What is needed:
Go to the line holding "[Thu Apr 13" in the entries below and write out exactly every line down to and including the line holding "I’m frustrated by".

[Dataset records]

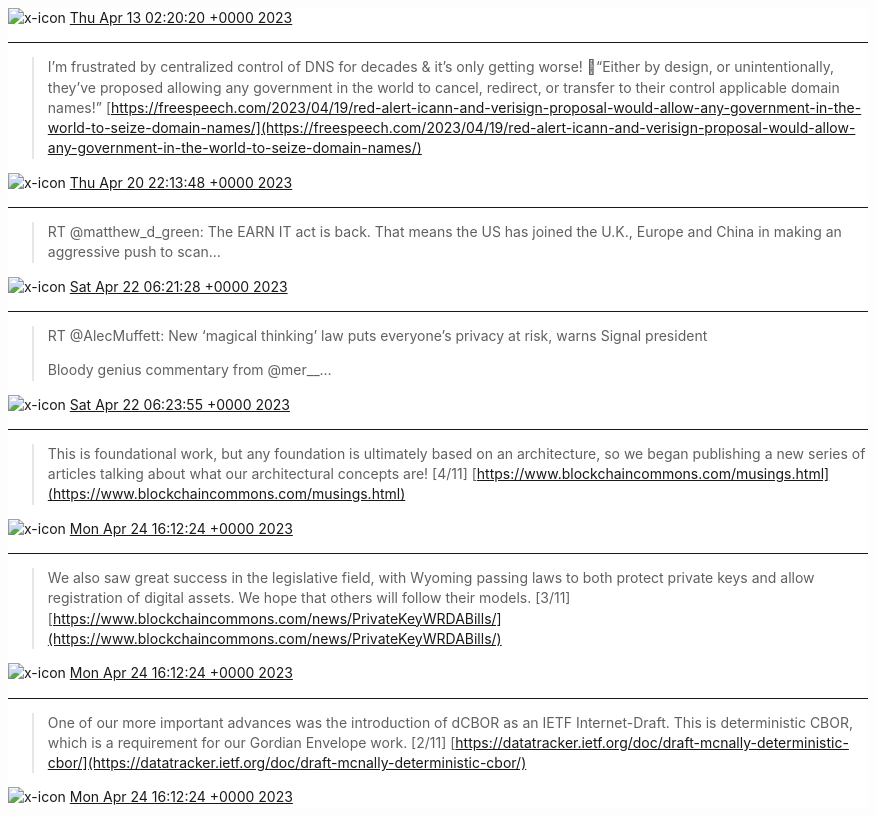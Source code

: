 <img src="{{ site.url }}{{ site.baseurl }}/assets/images/media/tweet.ico" alt="x-icon" width="30" /> [Thu Apr 13 02:20:20 +0000 2023](https://twitter.com/ChristopherA/status/1646337491866386434)

----

> I’m frustrated by centralized control of DNS for decades &amp; it’s only getting worse! 🤬“Either by design, or unintentionally, they’ve proposed allowing any government in the world to cancel, redirect, or transfer to their control applicable domain names!” [https://freespeech.com/2023/04/19/red-alert-icann-and-verisign-proposal-would-allow-any-government-in-the-world-to-seize-domain-names/](https://freespeech.com/2023/04/19/red-alert-icann-and-verisign-proposal-would-allow-any-government-in-the-world-to-seize-domain-names/)

<img src="{{ site.url }}{{ site.baseurl }}/assets/images/media/tweet.ico" alt="x-icon" width="30" /> [Thu Apr 20 22:13:48 +0000 2023](https://twitter.com/ChristopherA/status/1649174553585909760)

----

> RT @matthew_d_green: The EARN IT act is back. That means the US has joined the U.K., Europe and China in making an aggressive push to scan…

<img src="{{ site.url }}{{ site.baseurl }}/assets/images/media/tweet.ico" alt="x-icon" width="30" /> [Sat Apr 22 06:21:28 +0000 2023](https://twitter.com/ChristopherA/status/1649659668506243075)

----

> RT @AlecMuffett: New ‘magical thinking’ law puts everyone’s privacy at risk, warns Signal president    
>   
> Bloody genius commentary from @mer__…

<img src="{{ site.url }}{{ site.baseurl }}/assets/images/media/tweet.ico" alt="x-icon" width="30" /> [Sat Apr 22 06:23:55 +0000 2023](https://twitter.com/ChristopherA/status/1649660283705786369)

----

> This is foundational work, but any foundation is ultimately based on an architecture, so we began publishing a new series of articles talking about what our architectural concepts are! [4/11] [https://www.blockchaincommons.com/musings.html](https://www.blockchaincommons.com/musings.html)

<img src="{{ site.url }}{{ site.baseurl }}/assets/images/media/tweet.ico" alt="x-icon" width="30" /> [Mon Apr 24 16:12:24 +0000 2023](https://twitter.com/ChristopherA/status/1650533157459091457)

----

> We also saw great success in the legislative field, with Wyoming passing laws to both protect private keys and allow registration of digital assets. We hope that others will follow their models. [3/11] [https://www.blockchaincommons.com/news/PrivateKeyWRDABills/](https://www.blockchaincommons.com/news/PrivateKeyWRDABills/)

<img src="{{ site.url }}{{ site.baseurl }}/assets/images/media/tweet.ico" alt="x-icon" width="30" /> [Mon Apr 24 16:12:24 +0000 2023](https://twitter.com/ChristopherA/status/1650533156494405632)

----

> One of our more important advances was the introduction of dCBOR as an IETF Internet-Draft. This is deterministic CBOR, which is a requirement for our Gordian Envelope work. [2/11] [https://datatracker.ietf.org/doc/draft-mcnally-deterministic-cbor/](https://datatracker.ietf.org/doc/draft-mcnally-deterministic-cbor/)

<img src="{{ site.url }}{{ site.baseurl }}/assets/images/media/tweet.ico" alt="x-icon" width="30" /> [Mon Apr 24 16:12:24 +0000 2023](https://twitter.com/ChristopherA/status/1650533155563253760)
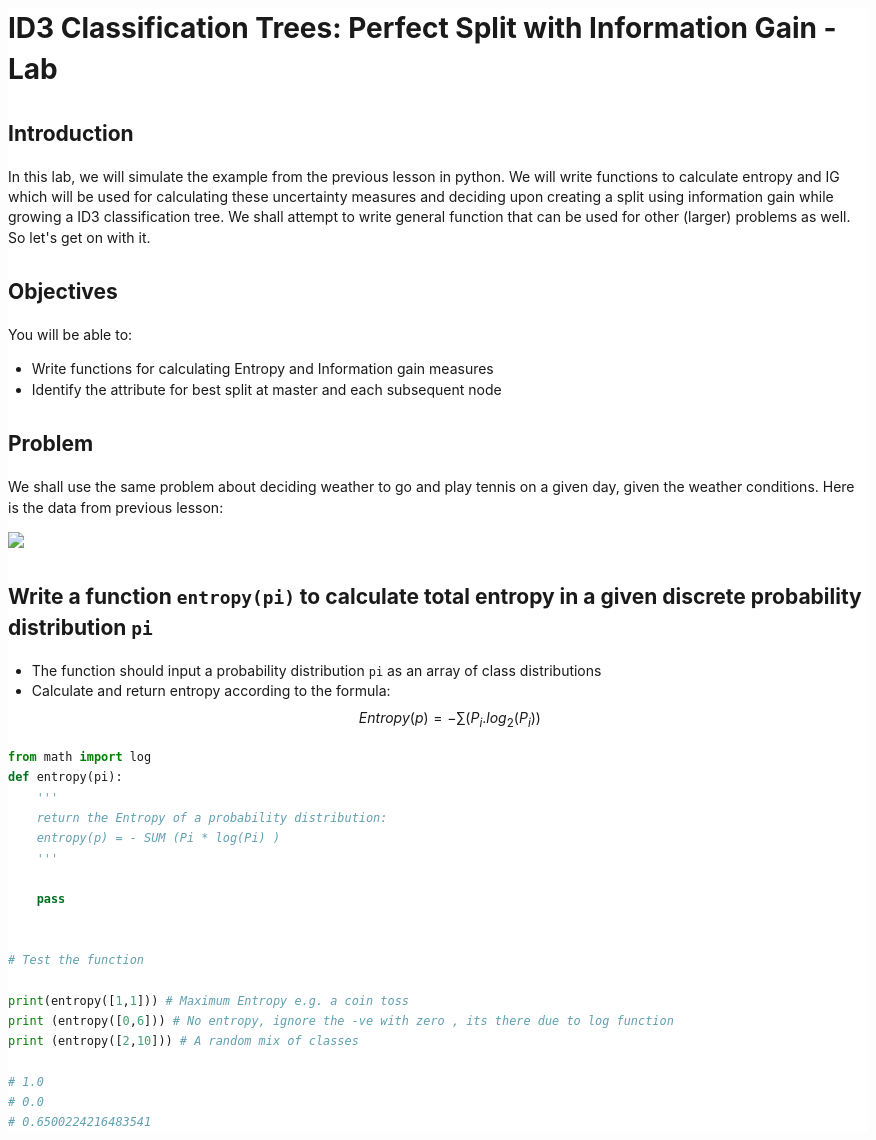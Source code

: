 
# ID3 Classification Trees: Perfect Split with Information Gain - Lab

## Introduction

In this lab, we will simulate the example from the previous lesson in python. We will write functions to calculate entropy and IG which will be used for calculating these uncertainty measures and deciding upon creating a split using information gain while growing a ID3 classification tree. We shall attempt to write general function that can be used for other (larger)  problems as well. So let's get on with it. 

## Objectives
You will be able to:
- Write functions for calculating Entropy and Information gain measures
- Identify the attribute for best split at master and each subsequent node


## Problem

We shall use the same problem about deciding weather to go and play tennis on a given day, given the weather conditions. Here is the data from previous lesson:

![](data.jpeg)

## Write a function `entropy(pi)` to calculate total entropy in a given discrete probability distribution `pi`

- The function should input a probability distribution `pi` as an array of class distributions
- Calculate and return entropy according to the formula: $$Entropy(p) = -\sum (P_i . log_2(P_i))$$


```python
from math import log
def entropy(pi):
    '''
    return the Entropy of a probability distribution:
    entropy(p) = - SUM (Pi * log(Pi) )
    '''

    pass


# Test the function 

print(entropy([1,1])) # Maximum Entropy e.g. a coin toss
print (entropy([0,6])) # No entropy, ignore the -ve with zero , its there due to log function
print (entropy([2,10])) # A random mix of classes

# 1.0
# 0.0
# 0.6500224216483541
```
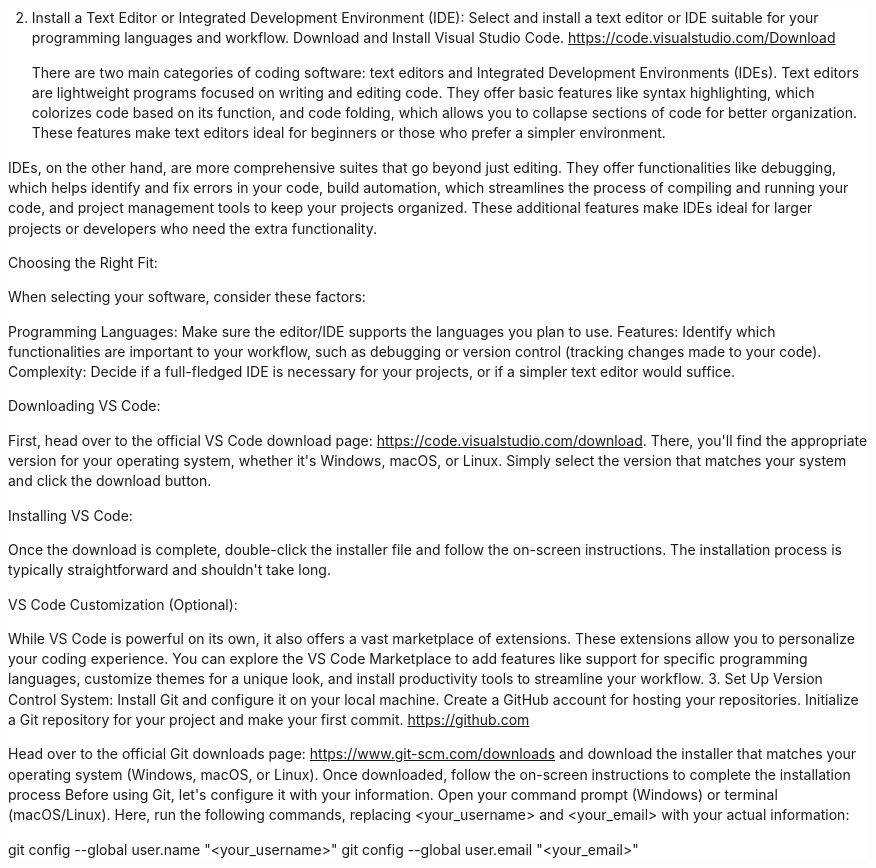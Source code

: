 

2. Install a Text Editor or Integrated Development Environment (IDE):
   Select and install a text editor or IDE suitable for your programming languages and workflow. Download and Install Visual Studio Code. https://code.visualstudio.com/Download

   There are two main categories of coding software: text editors and Integrated Development Environments (IDEs). Text editors are lightweight programs focused on writing and editing code. They offer basic features like syntax highlighting, which colorizes code based on its function, and code folding, which allows you to collapse sections of code for better organization. These features make text editors ideal for beginners or those who prefer a simpler environment.

IDEs, on the other hand, are more comprehensive suites that go beyond just editing. They offer functionalities like debugging, which helps identify and fix errors in your code, build automation, which streamlines the process of compiling and running your code, and project management tools to keep your projects organized. These additional features make IDEs ideal for larger projects or developers who need the extra functionality.

Choosing the Right Fit:

When selecting your software, consider these factors:

Programming Languages: Make sure the editor/IDE supports the languages you plan to use.
Features: Identify which functionalities are important to your workflow, such as debugging or version control (tracking changes made to your code).
Complexity: Decide if a full-fledged IDE is necessary for your projects, or if a simpler text editor would suffice.

Downloading VS Code:

First, head over to the official VS Code download page: https://code.visualstudio.com/download. There, you'll find the appropriate version for your operating system, whether it's Windows, macOS, or Linux. Simply select the version that matches your system and click the download button.

Installing VS Code:

Once the download is complete, double-click the installer file and follow the on-screen instructions. The installation process is typically straightforward and shouldn't take long.

VS Code Customization (Optional):

While VS Code is powerful on its own, it also offers a vast marketplace of extensions. These extensions allow you to personalize your coding experience. You can explore the VS Code Marketplace to add features like support for specific programming languages, customize themes for a unique look, and install productivity tools to streamline your workflow.
3. Set Up Version Control System:
   Install Git and configure it on your local machine. Create a GitHub account for hosting your repositories. Initialize a Git repository for your project and make your first commit. https://github.com


Head over to the official Git downloads page: https://www.git-scm.com/downloads and download the installer that matches your operating system (Windows, macOS, or Linux). Once downloaded, follow the on-screen instructions to complete the installation process
Before using Git, let's configure it with your information. Open your command prompt (Windows) or terminal (macOS/Linux). Here, run the following commands, replacing <your_username> and <your_email> with your actual information:

git config --global user.name "<your_username>"
git config --global user.email "<your_email>"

[/Dataset records]

Answer:
: <img src="{{ site.url }}{{ site.baseurl }}/assets/images/media/tweet.ico" alt="x-icon" width="30" /> [Thu Apr 13 02:20:20 +0000 2023](https://twitter.com/ChristopherA/status/1646337491866386434)

----

> I’m frustrated by centralized control of DNS for decades &amp; it’s only getting worse! 🤬“Either by design, or unintentionally, they’ve proposed allowing any government in the world to cancel, redirect, or transfer to their control applicable domain names!” [https://freespeech.com/2023/04/19/red-alert-icann-and-verisign-proposal-would-allow-any-government-in-the-world-to-seize-domain-names/](https://freespeech.com/2023/04/19/red-alert-icann-and-verisign-proposal-would-allow-any-government-in-the-world-to-seize-domain-names/)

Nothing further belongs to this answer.